In the material below, the required lines run from the one containing "s torusom \( \mathbb" through the one containing "definirana s \( \mathcal". Copy those lines exactly, ends included, and nothing else.

**GIVEN ENTRIES:**
= Beginning of Section =

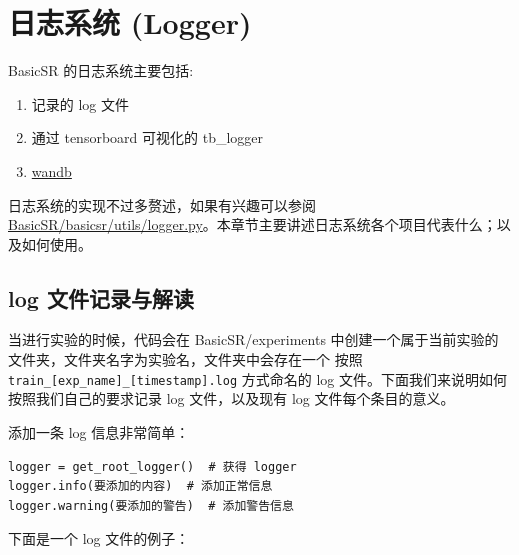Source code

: \documentclass[../main.tex]{subfiles}
\begin{document}
\section{日志系统 (Logger)}\label{code_structure:logger}

BasicSR 的日志系统主要包括:

\begin{enumerate}
    \item 记录的 log 文件
    \item 通过 tensorboard 可视化的 tb\_logger
    \item \href{https://wandb.ai/}{wandb}
\end{enumerate}

日志系统的实现不过多赘述，如果有兴趣可以参阅 \href{https://github.com/XPixelGroup/BasicSR/blob/master/basicsr/utils/logger.py}{BasicSR/basicsr/utils/logger.py}。本章节主要讲述日志系统各个项目代表什么；以及如何使用。

\subsection{log 文件记录与解读}\label{code_structure:log_record}

当进行实验的时候，代码会在 BasicSR/experiments 中创建一个属于当前实验的文件夹，文件夹名字为实验名，文件夹中会存在一个 按照 \texttt{train\_[exp\_name]\_[timestamp].log} 方式命名的 log 文件。下面我们来说明如何按照我们自己的要求记录 log 文件，以及现有 log 文件每个条目的意义。

\begin{hl} %

    添加一条 log 信息非常简单：

    \begin{verbatim}
logger = get_root_logger()  # 获得 logger
logger.info(要添加的内容)  # 添加正常信息
logger.warning(要添加的警告)  # 添加警告信息
    \end{verbatim}
\end{hl}

下面是一个 log 文件的例子：
\end{document}
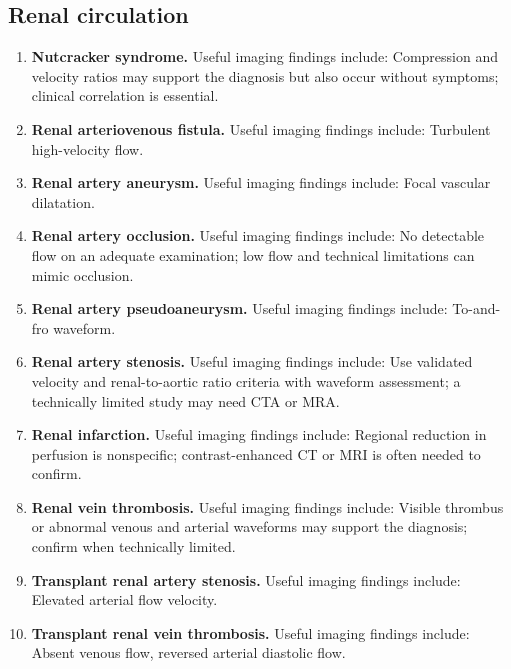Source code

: \subsection{Renal circulation}
\begin{enumerate}[leftmargin=*,itemsep=0.45em,topsep=0.4em]
\item \textbf{Nutcracker syndrome.} Useful imaging findings include: Compression and velocity ratios may support the diagnosis but also occur without symptoms; clinical correlation is essential.
\item \textbf{Renal arteriovenous fistula.} Useful imaging findings include: Turbulent high-velocity flow.
\item \textbf{Renal artery aneurysm.} Useful imaging findings include: Focal vascular dilatation.
\item \textbf{Renal artery occlusion.} Useful imaging findings include: No detectable flow on an adequate examination; low flow and technical limitations can mimic occlusion.
\item \textbf{Renal artery pseudoaneurysm.} Useful imaging findings include: To-and-fro waveform.
\item \textbf{Renal artery stenosis.} Useful imaging findings include: Use validated velocity and renal-to-aortic ratio criteria with waveform assessment; a technically limited study may need CTA or MRA.
\item \textbf{Renal infarction.} Useful imaging findings include: Regional reduction in perfusion is nonspecific; contrast-enhanced CT or MRI is often needed to confirm.
\item \textbf{Renal vein thrombosis.} Useful imaging findings include: Visible thrombus or abnormal venous and arterial waveforms may support the diagnosis; confirm when technically limited.
\item \textbf{Transplant renal artery stenosis.} Useful imaging findings include: Elevated arterial flow velocity.
\item \textbf{Transplant renal vein thrombosis.} Useful imaging findings include: Absent venous flow, reversed arterial diastolic flow.
\end{enumerate}

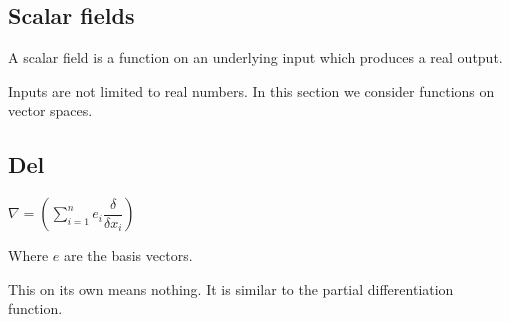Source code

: 

\subsection{Scalar fields}

A scalar field is a function on an underlying input which produces a real output.

Inputs are not limited to real numbers. In this section we consider functions on vector spaces.

\subsection{Del}

\(\nabla =(\sum_{i=1}^n e_i\dfrac{\delta }{\delta x_i})\)

Where \(e\) are the basis vectors.

This on its own means nothing. It is similar to the partial differentiation function.

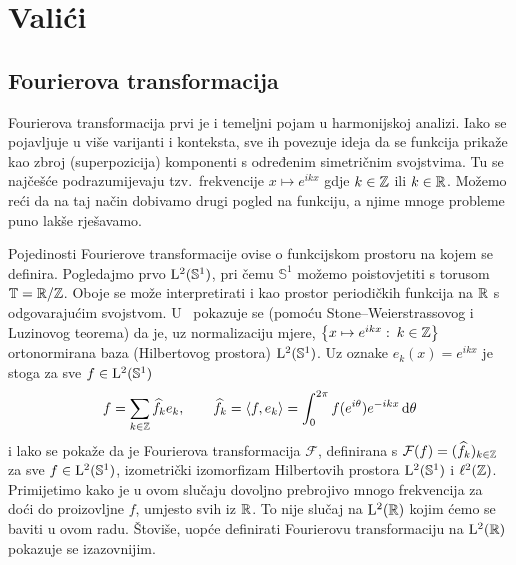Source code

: \documentclass[main.tex]{subfiles}
\begin{document}
\nocite{*}

\chapter{Valići}\label{ch-ha}
\section{Fourierova transformacija}\label{sec:ha-four}
Fourierova transformacija prvi je i temeljni pojam u harmonijskoj analizi.
Iako se pojavljuje u više varijanti i konteksta, sve ih povezuje
ideja da se funkcija prikaže kao zbroj (superpozicija) komponenti s određenim simetričnim svojstvima.
Tu se najčešće podrazumijevaju tzv.\ frekvencije
\( x \mapsto e^{ikx} \) gdje \( k \in \mathbb{Z} \) ili \( k \in \mathbb{R} \).
Možemo reći da na taj način dobivamo drugi pogled na funkciju, a njime
mnoge probleme puno lakše rješavamo.

Pojedinosti Fourierove transformacije ovise o funkcijskom prostoru
na kojem se definira. Pogledajmo prvo \( \mathrm{L}^2(\mathbb S^1) \),
pri čemu \( \mathbb S^1 \) možemo poistovjetiti
s torusom \( \mathbb T = \mathbb{R}/\mathbb{Z} \). Oboje se može interpretirati
i kao prostor periodičkih funkcija na \( \mathbb{R} \) s odgovarajućim svojstvom.
U~\cite[]{gogic} pokazuje se (pomoću Stone--Weierstrassovog i Luzinovog teorema) da je, uz normalizaciju mjere,
\( \left\{ x \mapsto e^{ikx} \, \colon \, k \in \mathbb{Z} \right\} \)
ortonormirana baza (Hilbertovog prostora) \( \mathrm{L}^2(\mathbb S^1) \).
Uz oznake \( e_k(x) = e^{ikx} \) je stoga za sve \( f \in \mathrm{L}^2(\mathbb S^1) \)
\begin{equation}
	f = \sum_{k \in \mathbb{Z}} \widehat{f}_k e_k,
	\qquad \widehat{f}_k = \left\langle {f}, {e_k} \right\rangle = \int_0^{2\pi} f(e^{i\theta}) e^{-ikx} \,\mathrm d \theta
\end{equation}
i lako se pokaže da je Fourierova transformacija \( \mathcal F \),
definirana s \( \mathcal F(f) = (\widehat{f}_k)_{k \in \mathbb{Z}} \) za sve \( f \in \mathrm{L}^2(\mathbb S^1) \), izometrički izomorfizam
Hilbertovih prostora \( \mathrm{L}^2(\mathbb S^1) \) i \( \ell^2(\mathbb{Z}) \).
Primijetimo kako je u ovom slučaju dovoljno prebrojivo mnogo frekvencija za doći do
proizovljne \( f \), umjesto svih iz \( \mathbb{R} \). To nije slučaj na \( \mathrm{L}^2(\mathbb{R}) \) kojim ćemo se baviti u ovom radu.
Štoviše, uopće definirati Fourierovu transformaciju na \( \mathrm{L}^2(\mathbb{R}) \) pokazuje se izazovnijim.
\end{document}

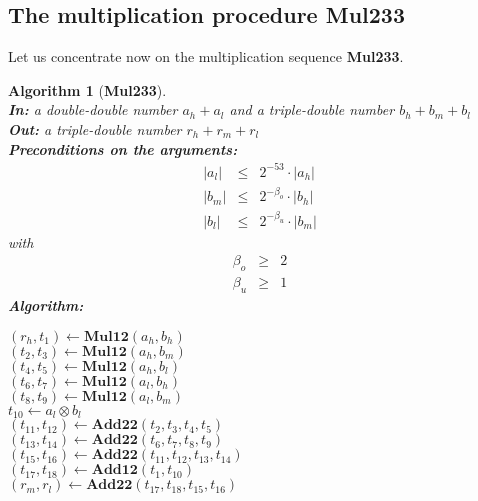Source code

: \documentclass[a4paper,10pt,twoside]{article}
\newtheorem{algorithm}[theorem]{Algorithm}
\newcommand{\hi}{\ensuremath{\mathit{h}}}
\newcommand{\mi}{\ensuremath{\mathit{m}}}
\newcommand{\lo}{\ensuremath{\mathit{l}}}
\newcommand{\MulDTT}{{\bf Mul233}}
\newcommand{\mAdd}{\ensuremath{\mathbf{Add12}}}
\newcommand{\mAddDD}{\ensuremath{\mathbf{Add22}}}
\newcommand{\mMul}{\ensuremath{\mathbf{Mul12}}}
\begin{document}
\subsection{The multiplication procedure \MulDTT}
Let us concentrate now on the multiplication sequence \MulDTT. 
\begin{algorithm}[\MulDTT] \label{mulDTTref} ~ \\
{\bf In:} a double-double number $a_\hi + a_\lo$  and a triple-double number $b_\hi + b_\mi + b_\lo$ \\
{\bf Out:} a triple-double number $r_\hi + r_\mi + r_\lo$ \\
{\bf Preconditions on the arguments:}
\begin{eqnarray*}
\left \vert a_\lo \right \vert & \leq & 2^{-53} \cdot \left \vert a_\hi \right \vert \\
\left \vert b_\mi \right \vert & \leq & 2^{-\beta_o} \cdot \left \vert b_\hi \right \vert \\
\left \vert b_\lo \right \vert & \leq & 2^{-\beta_u} \cdot \left \vert b_\mi \right \vert 
\end{eqnarray*}
with
\begin{eqnarray*}
\beta_o & \geq & 2 \\
\beta_u & \geq & 1 
\end{eqnarray*}
{\bf Algorithm:} \\
\begin{center}
\begin{minipage}[b]{60mm}
$\left( r_\hi, t_1 \right) \gets \mMul\left( a_\hi, b_\hi \right)$ \\
$\left( t_2, t_3 \right) \gets \mMul\left( a_\hi, b_\mi \right)$ \\
$\left( t_4, t_5 \right) \gets \mMul\left( a_\hi, b_\lo \right)$ \\
$\left( t_6, t_7 \right) \gets \mMul\left( a_\lo, b_\hi \right)$ \\
$\left( t_8, t_9 \right) \gets \mMul\left( a_\lo, b_\mi \right)$ \\
$t_{10} \gets a_\lo \otimes b_\lo$ \\
$\left( t_{11}, t_{12} \right) \gets \mAddDD\left( t_2, t_3, t_4, t_5 \right)$ \\
$\left( t_{13}, t_{14} \right) \gets \mAddDD\left( t_6, t_7, t_8, t_9 \right)$ \\
$\left( t_{15}, t_{16} \right) \gets \mAddDD\left( t_{11}, t_{12}, t_{13}, t_{14} \right)$ \\
$\left( t_{17}, t_{18} \right) \gets \mAdd\left( t_1, t_{10} \right)$ \\
$\left( r_\mi, r_\lo \right) \gets \mAddDD\left( t_{17}, t_{18}, t_{15}, t_{16} \right)$ \\
\end{minipage}
\end{center}
\end{algorithm}
\end{document}
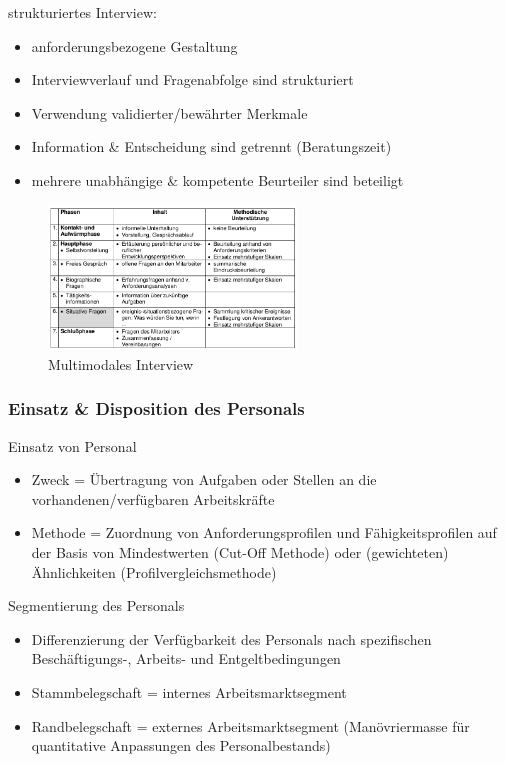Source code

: \documentclass[11pt]{article}
\begin{document}
strukturiertes Interview:
\begin{itemize}
\item anforderungsbezogene Gestaltung
\item Interviewverlauf und Fragenabfolge sind strukturiert
\item Verwendung validierter/bewährter Merkmale
\item Information \& Entscheidung sind getrennt (Beratungszeit)
\item mehrere unabhängige \& kompetente Beurteiler sind beteiligt
\end{itemize}


\begin{figure}[htbp]
\centering
\includegraphics[width=250px]{./pictures/persint.png}
\caption{Multimodales Interview}
\end{figure} 
\subsubsection{Einsatz \& Disposition des Personals}
\label{sec:orgc04aacb}
Einsatz von Personal
\begin{itemize}
\item Zweck =  Übertragung von Aufgaben oder Stellen an die vorhandenen/verfügbaren Arbeitskräfte
\item Methode = Zuordnung von Anforderungsprofilen und Fähigkeitsprofilen auf der Basis von Mindestwerten (Cut-Off Methode) oder (gewichteten) Ähnlichkeiten (Profilvergleichsmethode)
\end{itemize}

Segmentierung des Personals
\begin{itemize}
\item Differenzierung der Verfügbarkeit des Personals nach spezifischen Beschäftigungs-, Arbeits- und Entgeltbedingungen
\item Stammbelegschaft = internes Arbeitsmarktsegment
\item Randbelegschaft = externes Arbeitsmarktsegment (Manövriermasse für quantitative Anpassungen des Personalbestands)
\end{itemize}
\end{document}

= End of Section =

**FINAL ANSWER:**
s torusom \( \mathbb T = \mathbb{R}/\mathbb{Z} \). Oboje se može interpretirati
i kao prostor periodičkih funkcija na \( \mathbb{R} \) s odgovarajućim svojstvom.
U~\cite[]{gogic} pokazuje se (pomoću Stone--Weierstrassovog i Luzinovog teorema) da je, uz normalizaciju mjere,
\( \left\{ x \mapsto e^{ikx} \, \colon \, k \in \mathbb{Z} \right\} \)
ortonormirana baza (Hilbertovog prostora) \( \mathrm{L}^2(\mathbb S^1) \).
Uz oznake \( e_k(x) = e^{ikx} \) je stoga za sve \( f \in \mathrm{L}^2(\mathbb S^1) \)
\begin{equation}
	f = \sum_{k \in \mathbb{Z}} \widehat{f}_k e_k,
	\qquad \widehat{f}_k = \left\langle {f}, {e_k} \right\rangle = \int_0^{2\pi} f(e^{i\theta}) e^{-ikx} \,\mathrm d \theta
\end{equation}
i lako se pokaže da je Fourierova transformacija \( \mathcal F \),
definirana s \( \mathcal F(f) = (\widehat{f}_k)_{k \in \mathbb{Z}} \) za sve \( f \in \mathrm{L}^2(\mathbb S^1) \), izometrički izomorfizam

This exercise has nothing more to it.